Hidden in the hills behind a former coal-mining town in southeast Ohio is a crumbling school where the class sizes were once almost as big as the entire current population. Home to only 36 people, it is the smallest incorporated community in the state. If you turn off the state route and take a gravel road up into the hills, you will find the ruins of the long-shuttered school on a hill surrounded by trees. Built between 1879 and 1883, the school closed sometime around the Great Depression when the town was absorbed into a nearby school district. Earlier this year, I visited the school on a dreary, drizzly day. There is little left of the original section of the building and the rear addition is mostly a shell, although the stairways are still intact.
1. The north side of the school from the gravel road.
2. The rear addition (east side) of the school was in slightly better shape than the original structure but that's not really saying much.
3. The side door on the north side of the original structure.

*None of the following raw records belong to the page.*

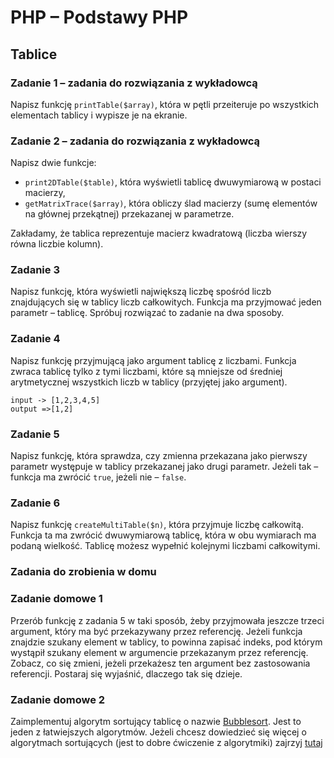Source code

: # PHP &ndash; Podstawy PHP
## Tablice

### Zadanie 1 &ndash; zadania do rozwiązania z wykładowcą
Napisz funkcję ```printTable($array)```, która w pętli przeiteruje po wszystkich elementach tablicy i wypisze je na ekranie.

### Zadanie 2 &ndash; zadania do rozwiązania z wykładowcą
Napisz dwie funkcje:
* ```print2DTable($table)```, która wyświetli tablicę dwuwymiarową w postaci macierzy,
* ```getMatrixTrace($array)```, która obliczy ślad macierzy (sumę elementów na głównej przekątnej) przekazanej w parametrze.

Zakładamy, że tablica reprezentuje macierz kwadratową (liczba wierszy równa liczbie kolumn).

### Zadanie 3
Napisz funkcję, która wyświetli największą liczbę spośród liczb znajdujących się w tablicy liczb całkowitych.
Funkcja ma przyjmować jeden parametr &ndash; tablicę.
Spróbuj rozwiązać to zadanie na dwa sposoby.

### Zadanie 4
Napisz funkcję przyjmującą jako argument tablicę z liczbami. Funkcja zwraca tablicę tylko z tymi liczbami, które są mniejsze od średniej arytmetycznej wszystkich liczb w tablicy (przyjętej jako argument).

```
input -> [1,2,3,4,5]
output =>[1,2]
```
### Zadanie 5
Napisz funkcję, która sprawdza, czy zmienna przekazana jako pierwszy parametr występuje w tablicy przekazanej jako drugi parametr.
Jeżeli tak &ndash; funkcja ma zwrócić ```true```, jeżeli nie &ndash; ```false```.

### Zadanie 6
Napisz funkcję ```createMultiTable($n)```, która przyjmuje liczbę całkowitą. Funkcja ta ma zwrócić dwuwymiarową tablicę, która w obu wymiarach ma podaną wielkość. Tablicę możesz wypełnić kolejnymi liczbami całkowitymi.

### Zadania do zrobienia w domu

### Zadanie domowe 1
Przerób funkcję z zadania 5 w taki sposób, żeby przyjmowała jeszcze trzeci argument, który ma być przekazywany przez referencję.
Jeżeli funkcja znajdzie szukany element w tablicy, to powinna zapisać indeks, pod którym wystąpił szukany element w argumencie przekazanym przez referencję.
Zobacz, co się zmieni, jeżeli przekażesz ten argument bez zastosowania referencji. Postaraj się wyjaśnić, dlaczego tak się dzieje.

### Zadanie domowe 2
Zaimplementuj algorytm sortujący tablicę o nazwie [Bubblesort][bubblesort]. Jest to jeden z łatwiejszych algorytmów. Jeżeli chcesz dowiedzieć się więcej o algorytmach sortujących (jest to dobre ćwiczenie z algorytmiki) zajrzyj [tutaj][sorting]

<!-- Links -->
[bubblesort]: http://www.tutorialspoint.com/data_structures_algorithms/bubble_sort_algorithm.htm
[sorting]: http://www.algorytm.org/algorytmy-sortowania/

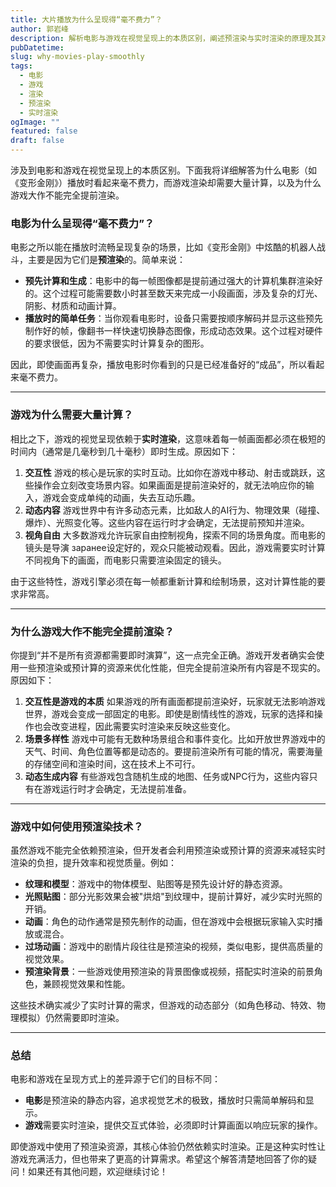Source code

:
 ```yaml
---
title: 大片播放为什么呈现得“毫不费力”？
author: 郭岩峰
description: 解析电影与游戏在视觉呈现上的本质区别，阐述预渲染与实时渲染的原理及其对性能的影响。
pubDatetime: 
slug: why-movies-play-smoothly
tags:
  - 电影
  - 游戏
  - 渲染
  - 预渲染
  - 实时渲染
ogImage: ""
featured: false
draft: false
---
```


涉及到电影和游戏在视觉呈现上的本质区别。下面我将详细解答为什么电影（如《变形金刚》）播放时看起来毫不费力，而游戏渲染却需要大量计算，以及为什么游戏大作不能完全提前渲染。



### 电影为什么呈现得“毫不费力”？



电影之所以能在播放时流畅呈现复杂的场景，比如《变形金刚》中炫酷的机器人战斗，主要是因为它们是**预渲染**的。简单来说：



- **预先计算和生成**：电影中的每一帧图像都是提前通过强大的计算机集群渲染好的。这个过程可能需要数小时甚至数天来完成一小段画面，涉及复杂的灯光、阴影、材质和动画计算。
- **播放时的简单任务**：当你观看电影时，设备只需要按顺序解码并显示这些预先制作好的帧，像翻书一样快速切换静态图像，形成动态效果。这个过程对硬件的要求很低，因为不需要实时计算复杂的图形。

因此，即使画面再复杂，播放电影时你看到的只是已经准备好的“成品”，所以看起来毫不费力。



------

### 游戏为什么需要大量计算？



相比之下，游戏的视觉呈现依赖于**实时渲染**，这意味着每一帧画面都必须在极短的时间内（通常是几毫秒到几十毫秒）即时生成。原因如下：



1. **交互性**
    游戏的核心是玩家的实时互动。比如你在游戏中移动、射击或跳跃，这些操作会立刻改变场景内容。如果画面是提前渲染好的，就无法响应你的输入，游戏会变成单纯的动画，失去互动乐趣。
2. **动态内容**
    游戏世界中有许多动态元素，比如敌人的AI行为、物理效果（碰撞、爆炸）、光照变化等。这些内容在运行时才会确定，无法提前预知并渲染。
3. **视角自由**
    大多数游戏允许玩家自由控制视角，探索不同的场景角度。而电影的镜头是导演 заранее设定好的，观众只能被动观看。因此，游戏需要实时计算不同视角下的画面，而电影只需要渲染固定的镜头。

由于这些特性，游戏引擎必须在每一帧都重新计算和绘制场景，这对计算性能的要求非常高。



------

### 为什么游戏大作不能完全提前渲染？



你提到“并不是所有资源都需要即时演算”，这一点完全正确。游戏开发者确实会使用一些预渲染或预计算的资源来优化性能，但完全提前渲染所有内容是不现实的。原因如下：



1. **交互性是游戏的本质**
    如果游戏的所有画面都提前渲染好，玩家就无法影响游戏世界，游戏会变成一部固定的电影。即使是剧情线性的游戏，玩家的选择和操作也会改变进程，因此需要实时渲染来反映这些变化。
2. **场景多样性**
    游戏中可能有无数种场景组合和事件变化。比如开放世界游戏中的天气、时间、角色位置等都是动态的。要提前渲染所有可能的情况，需要海量的存储空间和渲染时间，这在技术上不可行。
3. **动态生成内容**
    有些游戏包含随机生成的地图、任务或NPC行为，这些内容只有在游戏运行时才会确定，无法提前准备。

------

### 游戏中如何使用预渲染技术？



虽然游戏不能完全依赖预渲染，但开发者会利用预渲染或预计算的资源来减轻实时渲染的负担，提升效率和视觉质量。例如：



- **纹理和模型**：游戏中的物体模型、贴图等是预先设计好的静态资源。
- **光照贴图**：部分光影效果会被"烘焙"到纹理中，提前计算好，减少实时光照的开销。
- **动画**：角色的动作通常是预先制作的动画，但在游戏中会根据玩家输入实时播放或混合。
- **过场动画**：游戏中的剧情片段往往是预渲染的视频，类似电影，提供高质量的视觉效果。
- **预渲染背景**：一些游戏使用预渲染的背景图像或视频，搭配实时渲染的前景角色，兼顾视觉效果和性能。

这些技术确实减少了实时计算的需求，但游戏的动态部分（如角色移动、特效、物理模拟）仍然需要即时渲染。



------

### 总结



电影和游戏在呈现方式上的差异源于它们的目标不同：



- **电影**是预渲染的静态内容，追求视觉艺术的极致，播放时只需简单解码和显示。
- **游戏**需要实时渲染，提供交互式体验，必须即时计算画面以响应玩家的操作。

即使游戏中使用了预渲染资源，其核心体验仍然依赖实时渲染。正是这种实时性让游戏充满活力，但也带来了更高的计算需求。希望这个解答清楚地回答了你的疑问！如果还有其他问题，欢迎继续讨论！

The main entrance is pretty much gone but this side entrance still exists.
4. This window is next to the main entrance on the west side of the building.
5. I took this picture standing about where the top step at the main entrance would have been.
6. First floor classroom, although there is no more floor.
7. Looking down into the basement.
8. Down in the basement. I guess people used to party here because there are a lot of old beer cans lying around.
9. The only two classrooms that remain.
10. The stairs from the basement to the 1st floor and from the 1st to 2nd floor were both still intact but are hard to walk on because there is so much brick dust collected on them.
11. Made it to the second floor.
12. 2nd floor classroom.
13. What remains of the main entrance from the 2nd floor. While I was standing here, a brick randomly fell out of the wall just to the left of the window.
Even though there wasn't much to see and I was a little worried about being hit by falling bricks, I still really enjoyed this trip. I'm glad I got to see it before the entire thing just falls down.